TASK DESCRIPTION => Starting at the top of the records below and ending with the line that contains "hippocampus and entorhinal", print each line exactly as written, skipping the pictures.
*** INPUT DATA ***
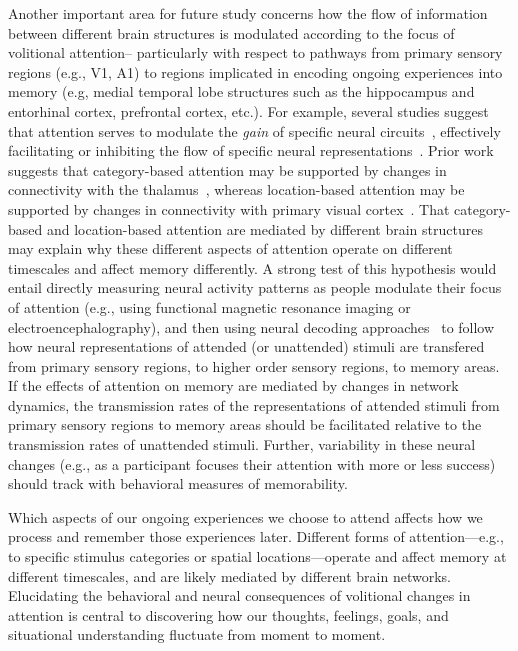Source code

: \documentclass[english]{article}
\begin{document}
Another important area for future study concerns how the flow of information
between different brain structures is modulated according to the focus of
volitional attention-- particularly with respect to pathways from primary
sensory regions (e.g., V1, A1) to regions implicated in encoding ongoing
experiences into memory (e.g, medial temporal lobe structures such as the
hippocampus and entorhinal cortex, prefrontal cortex, etc.). For example,
several studies suggest that attention serves to modulate the \textit{gain} of
specific neural circuits~\citep{TreuTruj99, ChanEtal02, EldaEtal13,
SaliThie00}, effectively facilitating or inhibiting the flow of specific neural
representations~\citep{VartEtal07, LaRoEtal14}. Prior work suggests that
category-based attention may be supported by changes in connectivity with the
thalamus~\citep{Schn11}, whereas location-based attention may be supported by
changes in connectivity with primary visual cortex~\citep{NoudEtal10}. That
category-based and location-based attention are mediated by different brain
structures may explain why these different aspects of attention operate on
different timescales and affect memory differently. A strong test of this
hypothesis would entail directly measuring neural activity patterns as people
modulate their focus of attention (e.g., using functional magnetic resonance
imaging or electroencephalography), and then using neural decoding
approaches~\citep[e.g.,][]{HaxbEtal01, NormEtal06b, MannEtal18, OwenEtal21} to
follow how neural representations of attended (or unattended) stimuli are
transfered from primary sensory regions, to higher order sensory regions, to
memory areas. If the effects of attention on memory are mediated by changes in
network dynamics, the transmission rates of the representations of attended
stimuli from primary sensory regions to memory areas should be facilitated
relative to the transmission rates of unattended stimuli. Further, variability
in these neural changes (e.g., as a participant focuses their attention with
more or less success) should track with behavioral measures of memorability.

Which aspects of our ongoing experiences we choose to attend affects how we
process and remember those experiences later. Different forms of
attention---e.g., to specific stimulus categories or spatial
locations---operate and affect memory at different timescales, and are likely
mediated by different brain networks. Elucidating the behavioral and neural
consequences of volitional changes in attention is central to discovering how
our thoughts, feelings, goals, and situational understanding fluctuate from
moment to moment.
\end{document}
***
TASK ANSWER =>
Source code

: \documentclass[english]{article}
\begin{document}
Another important area for future study concerns how the flow of information
between different brain structures is modulated according to the focus of
volitional attention-- particularly with respect to pathways from primary
sensory regions (e.g., V1, A1) to regions implicated in encoding ongoing
experiences into memory (e.g, medial temporal lobe structures such as the
hippocampus and entorhinal cortex, prefrontal cortex, etc.). For example,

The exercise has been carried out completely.